Consumo temprano y presión sanitaria
El respaldo del Ejecutivo se sostiene en datos que preocupan al sector salud. Según cifras expuestas durante la sesión, el consumo de alcohol en Chile sigue siendo uno de los principales factores de riesgo de muerte prematura y discapacidad. La subsecretaria advirtió que el inicio del consumo ocurre en promedio a los 13,8 años y que el 60,3% comienza antes de los 15 años, lo que refuerza la urgencia de intervenir en los canales de acceso.
En ese marco, la autoridad afirmó que la iniciativa permite “fortalecer la coherencia del marco regulatorio y proteger la salud de niños, niñas y adolescentes”, integrando al entorno digital en una política pública que hasta ahora se concentraba en el comercio presencial.
Fiscalización, tecnología y brechas territoriales
El debate parlamentario evidenció consenso en torno al diagnóstico, pero también abrió interrogantes sobre la implementación. Legisladores plantearon que la fiscalización actual ya presenta debilidades incluso en el comercio formal, especialmente en zonas rurales, lo que podría replicarse en el mundo digital si no se establecen mecanismos efectivos de control.

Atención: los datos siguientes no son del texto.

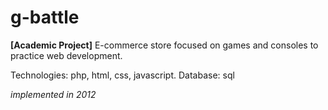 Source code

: # g-battle
**[Academic Project]** E-commerce store focused on games and consoles to practice web development. <br />

Technologies: php, html, css, javascript. Database: sql <br />

*implemented in 2012*
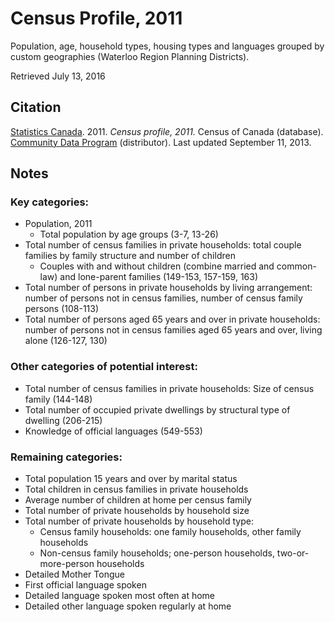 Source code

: # Census Profile, 2011

Population, age, household types, housing types and languages grouped by custom geographies (Waterloo Region Planning Districts).

Retrieved July 13, 2016

## Citation

[Statistics Canada](http://www.statcan.gc.ca/). 2011.
*Census profile, 2011.*
Census of Canada (database).
[Community Data Program](http://communitydata.ca/) (distributor).
Last updated September 11, 2013.

## Notes

### Key categories: 
* Population, 2011 
    * Total population by age groups (3-7, 13-26)
* Total number of census families in private households: total couple families by family structure and number of children
    * Couples with and without children (combine married and common-law) and lone-parent families (149-153, 157-159, 163)
* Total number of persons in private households by living arrangement: number of persons not in census families, number of census family persons (108-113)
* Total number of persons aged 65 years and over in private households: number of persons not in census families aged 65 years and over, living alone (126-127, 130)

### Other categories of potential interest:
* Total number of census families in private households: Size of census family (144-148)
* Total number of occupied private dwellings by structural type of dwelling (206-215)
* Knowledge of official languages (549-553)

### Remaining categories:
* Total population 15 years and over by marital status
* Total children in census families in private households
* Average number of children at home per census family
* Total number of private households by household size
* Total number of private households by household type: 
    * Census family households: one family households, other family households 
    * Non-census family households; one-person households, two-or-more-person households
* Detailed Mother Tongue
* First official language spoken
* Detailed language spoken most often at home 
* Detailed other language spoken regularly at home
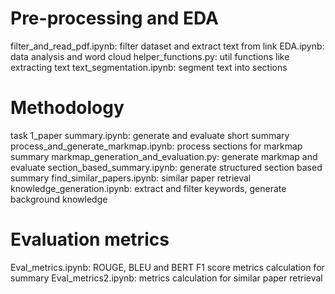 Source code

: # Pre-processing and EDA
filter_and_read_pdf.ipynb: filter dataset and extract text from link
EDA.ipynb: data analysis and word cloud
helper_functions.py: util functions like extracting text
text_segmentation.ipynb: segment text into sections

# Methodology
task 1_paper summary.ipynb: generate and evaluate short summary
process_and_generate_markmap.ipynb: process sections for markmap summary
markmap_generation_and_evaluation.py: generate markmap and evaluate
section_based_summary.ipynb: generate structured section based summary
find_similar_papers.ipynb: similar paper retrieval
knowledge_generation.ipynb: extract and filter keywords, generate background knowledge

# Evaluation metrics
Eval_metrics.ipynb: ROUGE, BLEU and BERT F1 score metrics calculation for summary
Eval_metrics2.ipynb: metrics calculation for similar paper retrieval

Otro punto crítico es el uso de tecnología para verificar identidad. La exigencia de herramientas digitales genera dudas sobre protección de datos personales y costos para pequeños comercios, además de la capacidad real de los repartidores para asumir funciones de control sin afectar la operación.

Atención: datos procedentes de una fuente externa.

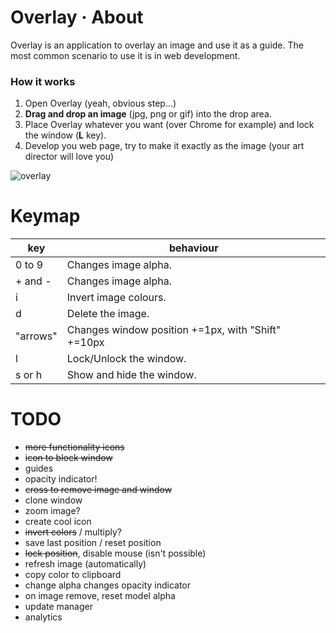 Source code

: # Overlay · About

Overlay is an application to overlay an image and use it as a guide.
The most common scenario to use it is in web development.

### How it works ###

1. Open Overlay (yeah, obvious step...)
2. **Drag and drop an image** (jpg, png or gif) into the drop area.
3. Place Overlay whatever you want (over Chrome for example) and lock the window (**L** key).
4. Develop you web page, try to make it exactly as the image (your art director will love you)

![overlay](https://dl.dropboxusercontent.com/u/311265/overlay/overlay_animated.gif)


# Keymap

|key|behaviour|
|---|---------|
|0 to 9|Changes image alpha.|
|+ and -|Changes image alpha.|
|i|Invert image colours.|
|d|Delete the image.|
|"arrows"|Changes window position +=1px, with "Shift" +=10px|
|l|Lock/Unlock the window.|
|s or h|Show and hide the window.|

# TODO

- <del>more functionality icons</del>
- <del>icon to block window</del>
- guides
- opacity indicator!
- <del>cross to remove image and window</del>
- clone window
- zoom image?
- create cool icon
- <del>invert colors</del> / multiply?
- save last position / reset position
- <del>lock position</del>, disable mouse (isn't possible)
- refresh image (automatically)
- copy color to clipboard
- change alpha changes opacity indicator
- on image remove, reset model alpha
- update manager
- analytics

En ese contexto, algunos parlamentarios propusieron enfocar las medidas en el proceso de venta más que en la entrega, buscando evitar trasladar toda la carga regulatoria al último eslabón de la cadena.
Regulación en construcción para un mercado que crece más rápido
La discusión del proyecto deja en evidencia un desfase entre la velocidad del mercado digital y la capacidad regulatoria del Estado. Mientras las plataformas de delivery amplían su alcance, los mecanismos de control aún se adaptan a una lógica presencial que no siempre responde a la dinámica actual.
La propia autoridad sanitaria reconoció que varios aspectos deberán ser perfeccionados durante la tramitación, abriendo espacio para indicaciones que permitan hacer viable la implementación. En juego no solo está la fiscalización, sino la capacidad del Estado de regular entornos digitales sin frenar su desarrollo y resguardar estándares básicos de protección.